(Dataset entries)
________________________________________

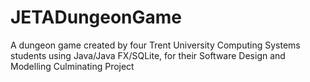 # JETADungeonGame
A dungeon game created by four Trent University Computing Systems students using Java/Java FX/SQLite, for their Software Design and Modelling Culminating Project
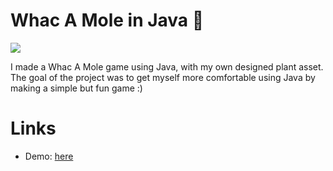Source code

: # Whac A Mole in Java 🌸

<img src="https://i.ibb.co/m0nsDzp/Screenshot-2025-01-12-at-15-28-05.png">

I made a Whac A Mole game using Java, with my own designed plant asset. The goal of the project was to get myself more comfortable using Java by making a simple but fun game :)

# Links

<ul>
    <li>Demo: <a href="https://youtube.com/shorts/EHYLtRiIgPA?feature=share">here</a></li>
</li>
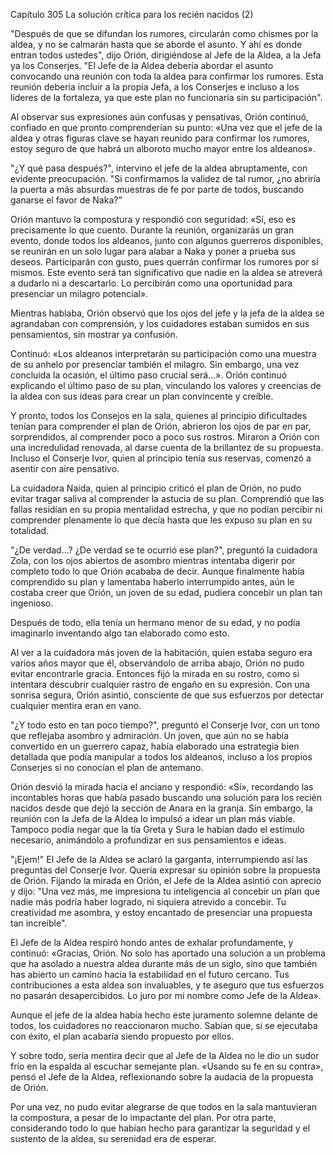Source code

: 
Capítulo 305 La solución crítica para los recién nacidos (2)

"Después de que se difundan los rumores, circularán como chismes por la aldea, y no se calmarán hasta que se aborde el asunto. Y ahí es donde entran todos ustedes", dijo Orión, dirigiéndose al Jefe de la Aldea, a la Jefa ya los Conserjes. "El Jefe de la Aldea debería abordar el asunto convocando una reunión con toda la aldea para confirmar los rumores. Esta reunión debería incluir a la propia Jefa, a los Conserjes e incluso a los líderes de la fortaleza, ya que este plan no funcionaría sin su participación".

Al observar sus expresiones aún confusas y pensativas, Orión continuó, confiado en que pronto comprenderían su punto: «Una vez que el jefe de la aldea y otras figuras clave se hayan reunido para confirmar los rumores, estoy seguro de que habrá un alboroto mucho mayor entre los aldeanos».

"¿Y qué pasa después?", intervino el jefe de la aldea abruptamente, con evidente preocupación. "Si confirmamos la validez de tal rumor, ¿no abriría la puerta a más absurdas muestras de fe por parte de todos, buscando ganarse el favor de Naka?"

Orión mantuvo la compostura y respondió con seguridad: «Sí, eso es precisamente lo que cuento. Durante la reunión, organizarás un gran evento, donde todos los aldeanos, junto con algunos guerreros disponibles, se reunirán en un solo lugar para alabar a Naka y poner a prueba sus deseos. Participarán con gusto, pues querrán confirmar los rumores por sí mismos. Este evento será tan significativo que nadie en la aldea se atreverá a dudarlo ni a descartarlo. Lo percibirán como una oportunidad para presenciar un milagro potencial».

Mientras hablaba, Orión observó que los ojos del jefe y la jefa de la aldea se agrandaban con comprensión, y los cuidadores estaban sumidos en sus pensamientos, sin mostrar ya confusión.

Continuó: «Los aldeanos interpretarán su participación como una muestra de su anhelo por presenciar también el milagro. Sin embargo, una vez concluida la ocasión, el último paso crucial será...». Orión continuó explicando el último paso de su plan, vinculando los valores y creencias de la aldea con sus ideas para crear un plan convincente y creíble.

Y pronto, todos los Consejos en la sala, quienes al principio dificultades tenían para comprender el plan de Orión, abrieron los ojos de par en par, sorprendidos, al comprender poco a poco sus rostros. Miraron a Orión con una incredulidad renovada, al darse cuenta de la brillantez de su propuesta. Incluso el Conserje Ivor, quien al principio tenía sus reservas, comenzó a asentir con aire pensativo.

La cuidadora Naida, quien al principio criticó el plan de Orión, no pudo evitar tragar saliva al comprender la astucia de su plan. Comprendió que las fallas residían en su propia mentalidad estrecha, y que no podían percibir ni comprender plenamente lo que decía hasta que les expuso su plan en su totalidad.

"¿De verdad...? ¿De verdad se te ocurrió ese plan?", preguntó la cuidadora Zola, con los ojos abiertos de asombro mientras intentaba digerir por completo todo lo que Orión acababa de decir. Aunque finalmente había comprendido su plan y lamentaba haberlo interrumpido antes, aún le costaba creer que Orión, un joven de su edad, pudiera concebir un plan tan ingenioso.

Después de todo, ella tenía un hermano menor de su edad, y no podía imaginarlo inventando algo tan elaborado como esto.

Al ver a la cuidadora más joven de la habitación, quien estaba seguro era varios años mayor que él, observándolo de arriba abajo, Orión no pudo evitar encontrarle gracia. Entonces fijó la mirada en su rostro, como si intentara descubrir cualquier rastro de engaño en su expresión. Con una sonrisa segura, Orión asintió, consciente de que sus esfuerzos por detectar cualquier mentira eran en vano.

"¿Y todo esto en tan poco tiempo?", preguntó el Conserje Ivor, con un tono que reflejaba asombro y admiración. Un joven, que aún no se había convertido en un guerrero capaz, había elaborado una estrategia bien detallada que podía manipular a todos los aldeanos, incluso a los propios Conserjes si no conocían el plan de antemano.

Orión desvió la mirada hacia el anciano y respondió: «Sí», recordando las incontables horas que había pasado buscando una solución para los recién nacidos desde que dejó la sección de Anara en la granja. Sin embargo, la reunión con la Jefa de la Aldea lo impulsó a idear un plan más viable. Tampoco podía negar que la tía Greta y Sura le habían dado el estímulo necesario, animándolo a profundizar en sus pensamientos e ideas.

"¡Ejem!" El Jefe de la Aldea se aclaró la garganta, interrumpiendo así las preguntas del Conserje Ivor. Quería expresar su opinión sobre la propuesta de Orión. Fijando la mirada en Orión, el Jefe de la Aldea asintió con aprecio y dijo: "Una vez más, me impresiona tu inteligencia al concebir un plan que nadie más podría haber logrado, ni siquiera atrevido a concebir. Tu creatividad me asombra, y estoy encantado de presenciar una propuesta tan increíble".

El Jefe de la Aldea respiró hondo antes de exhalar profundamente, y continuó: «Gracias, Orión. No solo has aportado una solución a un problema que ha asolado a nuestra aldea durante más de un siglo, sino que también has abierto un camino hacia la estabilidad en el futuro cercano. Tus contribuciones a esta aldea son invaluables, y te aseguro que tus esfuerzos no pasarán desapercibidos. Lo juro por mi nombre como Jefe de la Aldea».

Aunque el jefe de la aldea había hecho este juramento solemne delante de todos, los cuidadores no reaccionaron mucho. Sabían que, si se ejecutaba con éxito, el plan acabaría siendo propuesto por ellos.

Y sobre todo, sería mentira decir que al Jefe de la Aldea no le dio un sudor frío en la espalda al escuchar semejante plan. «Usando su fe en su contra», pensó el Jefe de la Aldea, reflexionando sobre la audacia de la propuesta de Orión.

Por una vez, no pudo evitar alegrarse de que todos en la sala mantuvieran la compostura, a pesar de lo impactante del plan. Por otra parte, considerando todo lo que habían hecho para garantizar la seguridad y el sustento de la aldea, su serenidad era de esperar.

________________________________________

Working through the records, copy each line in which the word "Whac" appears.

: # Whac A Mole in Java 🌸
I made a Whac A Mole game using Java, with my own designed plant asset. The goal of the project was to get myself more comfortable using Java by making a simple but fun game :)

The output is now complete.